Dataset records
»»
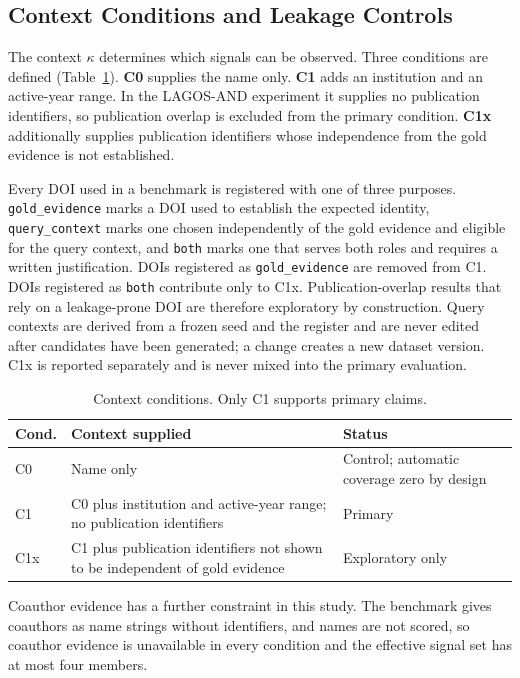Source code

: \subsection{Context Conditions and Leakage Controls}
\label{sec:leakage}
The context $\kappa$ determines which signals can be observed. Three conditions are defined (Table~\ref{tab:conditions}). \textbf{C0} supplies the name only. \textbf{C1} adds an institution and an active-year range. In the LAGOS-AND experiment it supplies no publication identifiers, so publication overlap is excluded from the primary condition. \textbf{C1x} additionally supplies publication identifiers whose independence from the gold evidence is not established.

Every DOI used in a benchmark is registered with one of three purposes. \texttt{gold\_evidence} marks a DOI used to establish the expected identity, \texttt{query\_context} marks one chosen independently of the gold evidence and eligible for the query context, and \texttt{both} marks one that serves both roles and requires a written justification. DOIs registered as \texttt{gold\_evidence} are removed from C1. DOIs registered as \texttt{both} contribute only to C1x. Publication-overlap results that rely on a leakage-prone DOI are therefore exploratory by construction. Query contexts are derived from a frozen seed and the register and are never edited after candidates have been generated; a change creates a new dataset version. C1x is reported separately and is never mixed into the primary evaluation.

\begin{table}[t]
\caption{Context conditions. Only C1 supports primary claims.}
\label{tab:conditions}
\centering
\footnotesize
\renewcommand{\arraystretch}{1.1}
\begin{tabular}{@{}p{}p{}p{}@{}}
\toprule
\textbf{Cond.} & \textbf{Context supplied} & \textbf{Status} \\
\midrule
C0 & Name only & Control; automatic coverage zero by design \\
C1 & C0 plus institution and active-year range; no publication identifiers & Primary \\
C1x & C1 plus publication identifiers not shown to be independent of gold evidence & Exploratory only \\
\bottomrule
\end{tabular}
\end{table}

Coauthor evidence has a further constraint in this study. The benchmark gives coauthors as name strings without identifiers, and names are not scored, so coauthor evidence is unavailable in every condition and the effective signal set has at most four members.
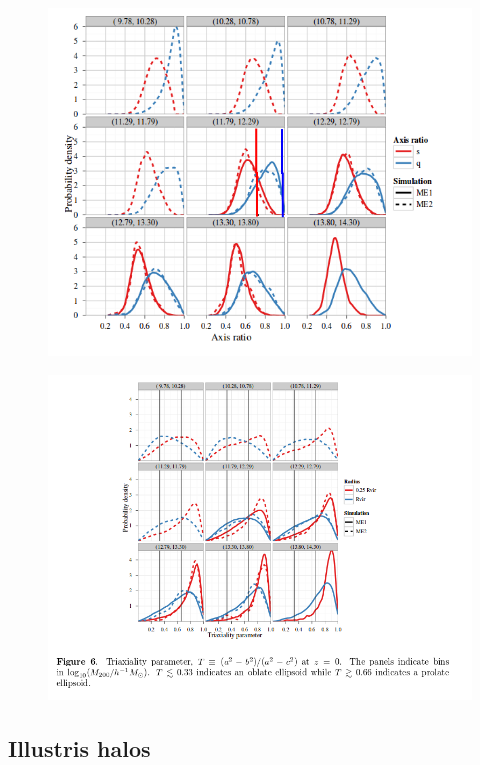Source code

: \begin{figure}[H]
\centering
\includegraphics[scale=0.5]{distribution.png}
\end{figure}

\begin{figure}[H]
\centering
\includegraphics[scale=0.5]{triaxial.png}
\end{figure}


\subsection{Illustris halos}

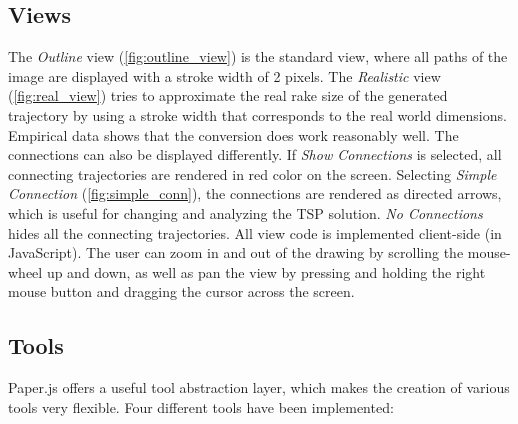 \subsection{Views} The \textit{Outline} view (\autoref{fig:outline_view}) is the standard view, where all paths of the image are displayed with a stroke width of 2 pixels. The \textit{Realistic} view (\autoref{fig:real_view}) tries to approximate the real rake size of the generated trajectory by using a stroke width that corresponds to the real world dimensions. Empirical data shows that the conversion does work reasonably well. The connections can also be displayed differently. If \textit{Show Connections} is selected, all connecting trajectories are rendered in red color on the screen. Selecting \textit{Simple Connection} (\autoref{fig:simple_conn}), the connections are rendered as directed arrows, which is useful for changing and analyzing the TSP solution. \textit{No Connections} hides all the connecting trajectories. All view code is implemented client-side (in JavaScript).
The user can zoom in and out of the drawing by scrolling the mouse-wheel up and down, as well as pan the view by pressing and holding the right mouse button and dragging the cursor across the screen.

\subsection{Tools}

Paper.js offers a useful tool abstraction layer, which makes the creation of various tools very flexible. Four different tools have been implemented:

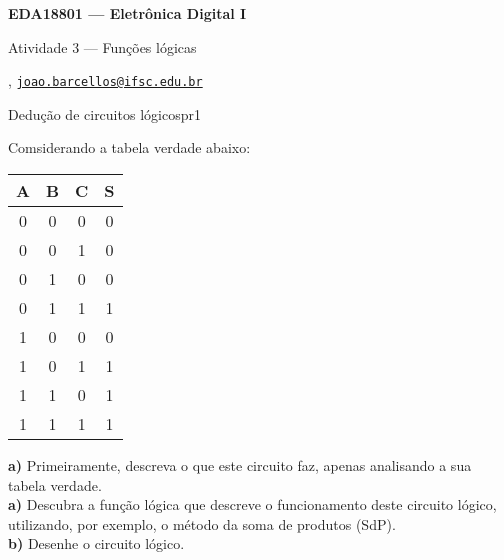 



\usepackage[style=numeric, citestyle=ieee]{biblatex}




\begin{Large}
    \textbf{EDA18801 --- Eletrônica Digital I}
    
    Atividade 3 --- Funções lógicas \hfill {}
\end{Large}

\vspace{1ex}
\textbf{} , \href{mailto:joao.barcellos@ifsc.edu.br}{\texttt{joao.barcellos@ifsc.edu.br}}\\
\textbf{}

\vspace{2ex}

\begin{problem}{Dedução de circuitos lógicos}{pr1}

Comsiderando a tabela verdade abaixo: \\

\begin{center}
    \begin{tabular}{| c | c | c | c |}
      \hline
      \rowcolor{Gray}
      A & B & C & S \\
      \hline
      0 & 0 & 0 & 0 \\
      0 & 0 & 1 & 0 \\
      0 & 1 & 0 & 0 \\
      0 & 1 & 1 & 1 \\
      1 & 0 & 0 & 0 \\
      1 & 0 & 1 & 1 \\
      1 & 1 & 0 & 1 \\
      1 & 1 & 1 & 1 \\
      \hline
    \end{tabular}
\end{center}

\textbf{a)} Primeiramente, descreva o que este circuito faz, apenas analisando a sua tabela verdade. \\

\textbf{a)} Descubra a função lógica que descreve o funcionamento deste circuito lógico, utilizando, por exemplo, o método da soma de produtos (SdP). \\

\textbf{b)} Desenhe o circuito lógico. \\

\end{problem}

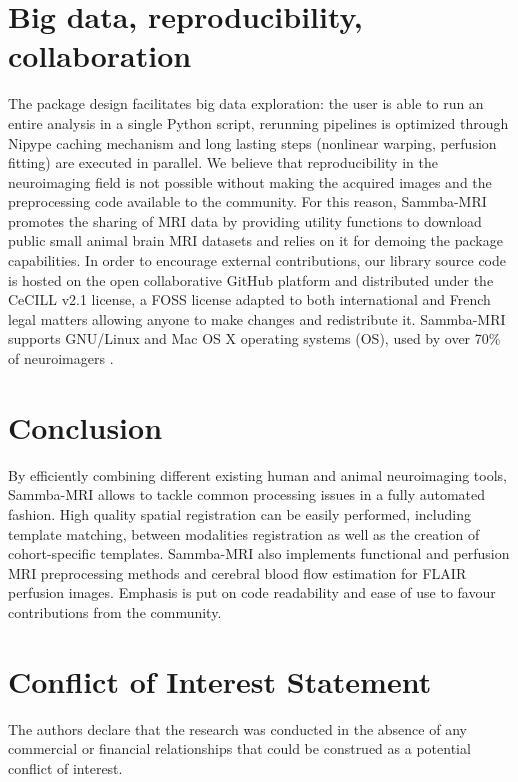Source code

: \documentclass[utf8, a4paper, final, crop]{frontiersSCNS}
\begin{document}
\section{Big data, reproducibility, collaboration}
The package design facilitates big data exploration: the user is able to run an 
entire analysis in a single Python script, rerunning pipelines is optimized 
through Nipype caching mechanism and long lasting steps (nonlinear warping, perfusion 
fitting) are executed in parallel.
We believe that reproducibility in the neuroimaging field is not possible without
making the acquired images and the preprocessing code available to the community.
For this reason, Sammba-MRI promotes the sharing of MRI data by providing 
utility functions to download public small animal brain MRI 
datasets and relies on it for demoing the package capabilities.
In order to encourage external contributions, our library source code is hosted on the open 
collaborative GitHub platform
and distributed under the CeCILL v2.1 license, a FOSS license adapted to both international and French legal matters 
allowing anyone to make changes and redistribute it. 
Sammba-MRI supports GNU/Linux and Mac OS X operating systems (OS), used by over 70\% 
of neuroimagers \citep{hanke2011neuroscience}. 

\section{Conclusion}

By efficiently combining different existing human and animal neuroimaging
tools, Sammba-MRI allows to tackle common processing issues in a fully
automated fashion. High quality spatial registration can be easily performed, 
including template matching, between modalities registration as well as
the creation of cohort-specific templates. Sammba-MRI also implements
functional and perfusion MRI preprocessing methods and cerebral blood flow
estimation for FLAIR perfusion images. Emphasis is put on code readability
and ease of use to favour contributions from the community.

\section*{Conflict of Interest Statement}

The authors declare that the research was conducted in the absence
of any commercial or financial relationships that could be construed
as a potential conflict of interest.
\end{document}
««
## TASK TO CARRY OUT
Output every entry exactly. Pictures stay out.

## RESULT OF THE EXERCISE
Source code

: \subsection{Context Conditions and Leakage Controls}
\label{sec:leakage}
The context $\kappa$ determines which signals can be observed. Three conditions are defined (Table~\ref{tab:conditions}). \textbf{C0} supplies the name only. \textbf{C1} adds an institution and an active-year range. In the LAGOS-AND experiment it supplies no publication identifiers, so publication overlap is excluded from the primary condition. \textbf{C1x} additionally supplies publication identifiers whose independence from the gold evidence is not established.

Every DOI used in a benchmark is registered with one of three purposes. \texttt{gold\_evidence} marks a DOI used to establish the expected identity, \texttt{query\_context} marks one chosen independently of the gold evidence and eligible for the query context, and \texttt{both} marks one that serves both roles and requires a written justification. DOIs registered as \texttt{gold\_evidence} are removed from C1. DOIs registered as \texttt{both} contribute only to C1x. Publication-overlap results that rely on a leakage-prone DOI are therefore exploratory by construction. Query contexts are derived from a frozen seed and the register and are never edited after candidates have been generated; a change creates a new dataset version. C1x is reported separately and is never mixed into the primary evaluation.

\begin{table}[t]
\caption{Context conditions. Only C1 supports primary claims.}
\label{tab:conditions}
\centering
\footnotesize
\renewcommand{\arraystretch}{1.1}
\begin{tabular}{@{}p{}p{}p{}@{}}
\toprule
\textbf{Cond.} & \textbf{Context supplied} & \textbf{Status} \\
\midrule
C0 & Name only & Control; automatic coverage zero by design \\
C1 & C0 plus institution and active-year range; no publication identifiers & Primary \\
C1x & C1 plus publication identifiers not shown to be independent of gold evidence & Exploratory only \\
\bottomrule
\end{tabular}
\end{table}

Coauthor evidence has a further constraint in this study. The benchmark gives coauthors as name strings without identifiers, and names are not scored, so coauthor evidence is unavailable in every condition and the effective signal set has at most four members.
Source code

: \begin{figure}[H]
\centering
\includegraphics[scale=0.5]{distribution.png}
\end{figure}

\begin{figure}[H]
\centering
\includegraphics[scale=0.5]{triaxial.png}
\end{figure}


\subsection{Illustris halos}

 \subsection{Views} The \textit{Outline} view (\autoref{fig:outline_view}) is the standard view, where all paths of the image are displayed with a stroke width of 2 pixels. The \textit{Realistic} view (\autoref{fig:real_view}) tries to approximate the real rake size of the generated trajectory by using a stroke width that corresponds to the real world dimensions. Empirical data shows that the conversion does work reasonably well. The connections can also be displayed differently. If \textit{Show Connections} is selected, all connecting trajectories are rendered in red color on the screen. Selecting \textit{Simple Connection} (\autoref{fig:simple_conn}), the connections are rendered as directed arrows, which is useful for changing and analyzing the TSP solution. \textit{No Connections} hides all the connecting trajectories. All view code is implemented client-side (in JavaScript).
The user can zoom in and out of the drawing by scrolling the mouse-wheel up and down, as well as pan the view by pressing and holding the right mouse button and dragging the cursor across the screen.

\subsection{Tools}

Paper.js offers a useful tool abstraction layer, which makes the creation of various tools very flexible. Four different tools have been implemented:




\usepackage[style=numeric, citestyle=ieee]{biblatex}




\begin{Large}
    \textbf{EDA18801 --- Eletrônica Digital I}
    
    Atividade 3 --- Funções lógicas \hfill {}
\end{Large}

\vspace{1ex}
\textbf{} , \href{mailto:joao.barcellos@ifsc.edu.br}{\texttt{joao.barcellos@ifsc.edu.br}}\\
\textbf{}

\vspace{2ex}

\begin{problem}{Dedução de circuitos lógicos}{pr1}

Comsiderando a tabela verdade abaixo: \\

\begin{center}
    \begin{tabular}{| c | c | c | c |}
      \hline
      \rowcolor{Gray}
      A & B & C & S \\
      \hline
      0 & 0 & 0 & 0 \\
      0 & 0 & 1 & 0 \\
      0 & 1 & 0 & 0 \\
      0 & 1 & 1 & 1 \\
      1 & 0 & 0 & 0 \\
      1 & 0 & 1 & 1 \\
      1 & 1 & 0 & 1 \\
      1 & 1 & 1 & 1 \\
      \hline
    \end{tabular}
\end{center}

\textbf{a)} Primeiramente, descreva o que este circuito faz, apenas analisando a sua tabela verdade. \\

\textbf{a)} Descubra a função lógica que descreve o funcionamento deste circuito lógico, utilizando, por exemplo, o método da soma de produtos (SdP). \\

\textbf{b)} Desenhe o circuito lógico. \\

\end{problem}

Source code

: \documentclass[utf8, a4paper, final, crop]{frontiersSCNS}
\begin{document}
\section{Big data, reproducibility, collaboration}
The package design facilitates big data exploration: the user is able to run an 
entire analysis in a single Python script, rerunning pipelines is optimized 
through Nipype caching mechanism and long lasting steps (nonlinear warping, perfusion 
fitting) are executed in parallel.
We believe that reproducibility in the neuroimaging field is not possible without
making the acquired images and the preprocessing code available to the community.
For this reason, Sammba-MRI promotes the sharing of MRI data by providing 
utility functions to download public small animal brain MRI 
datasets and relies on it for demoing the package capabilities.
In order to encourage external contributions, our library source code is hosted on the open 
collaborative GitHub platform
and distributed under the CeCILL v2.1 license, a FOSS license adapted to both international and French legal matters 
allowing anyone to make changes and redistribute it. 
Sammba-MRI supports GNU/Linux and Mac OS X operating systems (OS), used by over 70\% 
of neuroimagers \citep{hanke2011neuroscience}. 

\section{Conclusion}

By efficiently combining different existing human and animal neuroimaging
tools, Sammba-MRI allows to tackle common processing issues in a fully
automated fashion. High quality spatial registration can be easily performed, 
including template matching, between modalities registration as well as
the creation of cohort-specific templates. Sammba-MRI also implements
functional and perfusion MRI preprocessing methods and cerebral blood flow
estimation for FLAIR perfusion images. Emphasis is put on code readability
and ease of use to favour contributions from the community.

\section*{Conflict of Interest Statement}

The authors declare that the research was conducted in the absence
of any commercial or financial relationships that could be construed
as a potential conflict of interest.
\end{document}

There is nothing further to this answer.